Con la oscuridad de la noche como el fondo de su película ambas corrieron desaforadas por el puente Simón Bolívar haciéndose paso entre las multitudes que, como ellas, tenían los minutos en su contra. Con una maleta en cada mano y el peso de los bolsos sobre sus hombros corrieron y corrieron entre los gritos de Sofía que exclamaban “apúrate mamá que nos quedamos” y los “ahí voy que estas maletas pesan mucho” de Carolina.

No se sabe si fue el tiempo, el universo o las estrellas las que estuvieron a su favor, pero por lo menos en esta parte de su película el final fue feliz. Después de los controles migratorios llegaron al otro lado con la respiración entrecortada y la satisfacción de una fortaleza recién descubierta que sería puesta a prueba en más de una ocasión.

De repente de entre la oscuridad se asomó un hombre moreno, bajito y de expresión simpática que extendió su mano para agarrar sus maletas.


–NO SE ME ACERQUE SEÑOR –gritó Sofía con tanta agresividad que al recordarlo se sorprende de la valentía momentánea que invadió su cuerpo.


–Yo soy de la línea de autobuses, chica, las quiero ayudar con las maletas –respondió extrañado ante tan repentina muestra de violencia.


Otro suspiro de alivio. Otro efímero momento de relajación.


–Deben hacer la fila en migraciones para sellar la entrada a Colombia y de ahí, cuando todos los pasajeros estén listos, agarramos camino –expresó mientras las conducía al sitio.


La fila distaba de ser corta, era de esperarse. Un pensamiento fugaz recorrió a Carolina “ojalá hubiese alguien a quien pagarle para no hacer esta fila”. Descartó la idea de inmediato recordando su batalla contra la viveza criolla.
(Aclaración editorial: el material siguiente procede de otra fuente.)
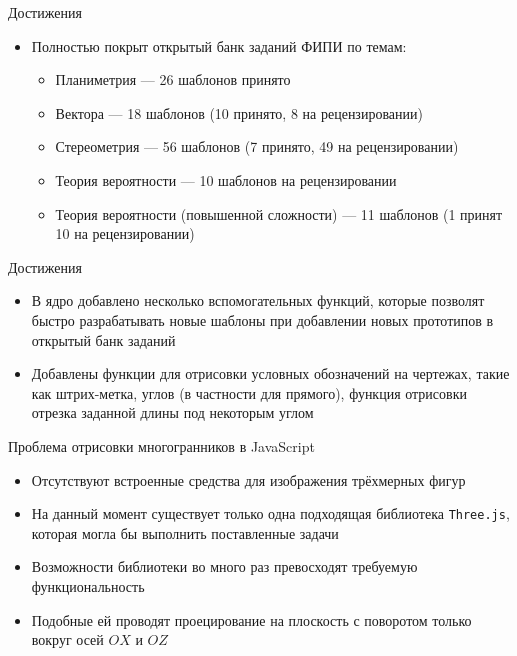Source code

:\documentclass[aspectratio=169,12pt]{beamer}
\begin{document}
\begin{frame}{Достижения}
	\begin{itemize}
		\item Полностью покрыт открытый банк заданий ФИПИ по темам:
		      \begin{itemize}
			      \item Планиметрия — 26 шаблонов принято
			      \item Вектора — 18 шаблонов (10 принято, 8 на рецензировании)
			      \item Стереометрия — 56 шаблонов (7 принято, 49 на рецензировании)
			      \item Теория вероятности — 10 шаблонов на рецензировании
			      \item Теория вероятности (повышенной сложности) — 11 шаблонов (1 принят 10 на рецензировании)
		      \end{itemize}
	\end{itemize}
\end{frame}

\begin{frame}{Достижения}
	\begin{itemize}
		\item В ядро добавлено несколько вспомогательных функций, которые позволят быстро разрабатывать новые шаблоны при добавлении новых прототипов в открытый банк заданий
		\item Добавлены функции для отрисовки условных обозначений на чертежах, такие как штрих-метка, углов (в частности для прямого), функция отрисовки отрезка заданной длины под некоторым углом
	\end{itemize}
\end{frame}

\begin{frame}{Проблема отрисовки многогранников в JavaScript}
	\begin{itemize}
		\item Отсутствуют встроенные средства для изображения трёхмерных фигур
		\item На данный момент существует только одна подходящая библиотека \texttt{Three.js}, которая могла бы выполнить поставленные задачи
		\item Возможности библиотеки во много раз превосходят требуемую функциональность
		\item Подобные ей проводят проецирование на плоскость с поворотом только вокруг осей $OX$ и $OZ$
	\end{itemize}
\end{frame}
\end{document}
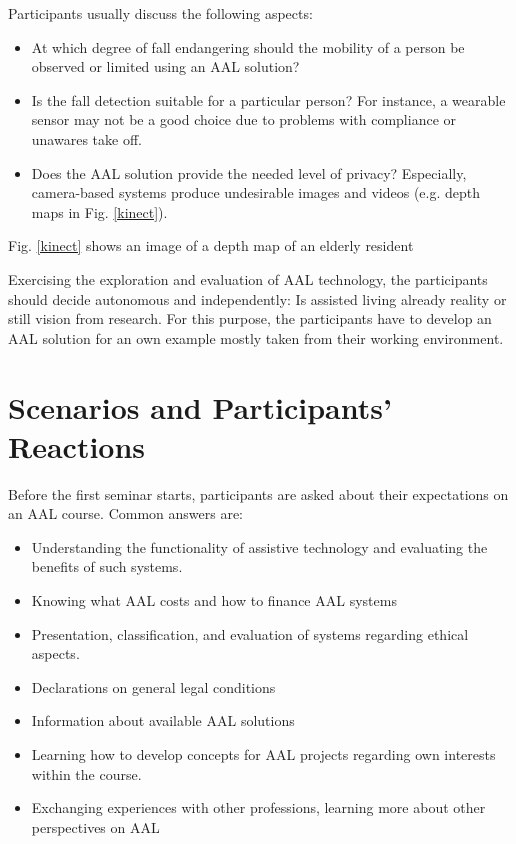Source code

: \documentclass[runningheads,a4paper]{llncs}
\begin{document}
Participants usually discuss the following aspects:
\begin{itemize}
\item At which degree of fall endangering should the mobility of a person be observed or limited using an AAL solution? 
\item Is the fall detection suitable for a particular person? For instance, a wearable sensor may not be a good choice due to problems with compliance or unawares take off.
\item Does the AAL solution provide the needed level of privacy? Especially, camera-based systems produce undesirable images and videos (e.g. depth maps in Fig. \ref{kinect}). 
\end{itemize}

Fig. \ref{kinect} shows an image of a depth map of an elderly resident 

Exercising the exploration and evaluation of AAL technology, the participants should decide autonomous and independently: Is assisted living already reality or still vision from research. For this purpose, the participants have to develop an AAL solution for an own example mostly taken from their working environment.

\section{Scenarios and Participants' Reactions}\label{experiment}

Before the first seminar starts, participants are asked about their expectations on an AAL course.
Common answers are:
\begin{itemize}
\item Understanding the functionality of assistive technology and evaluating the benefits of such systems.
\item Knowing what AAL costs and how to finance AAL systems
\item Presentation, classification, and evaluation of systems regarding ethical aspects.
\item Declarations on general legal conditions
\item Information about available AAL solutions
\item Learning how to develop concepts for AAL projects regarding own interests within the course.
\item Exchanging experiences with other professions, learning more about other perspectives on AAL
\end{itemize}
\end{document}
Otra fila, miles de filas, y las que había hecho cuando fingía que no le afectaba mientras compraba en su supermercado de Santa Fe. Y las que faltaban. ¿Cuántas faltaban? Ya no quería hacer más filas, estaba cansada de ellas; pero desde unos años atrás parecía que no se podía escapar de una ¿Estaban los venezolanos condenados a hacer filas hasta el fin del socialismo? Carolina resolvió calmarse y mientras pasaban las horas esperando sellar sus pasaportes distrajo su mente del cansancio pensando en que ya pronto todo acabaría.


Lo que Carolina no sabía es que la vida tiene un sentido del humor muy particular, hasta me atrevería a decir que un tanto oscuro, y que, en sus afanes por divertirse, juega con las circunstancias de las personas cruzando los límites de la paciencia, la tolerancia y la resistencia lo suficiente como para llevarlos en un espiral de caos, estrés y desolación sin efectos secundarios; solo por mera diversión, por amor al arte como dicen algunos por ahí. Así, esa esperanza de “resiste solo un poco más” sería una afirmación equivocada.


Dos días y medio de viaje, sesenta horas de recorrido para la siguiente frontera, para que Carolina comprendiera que aún le faltaba mucho más por resistir.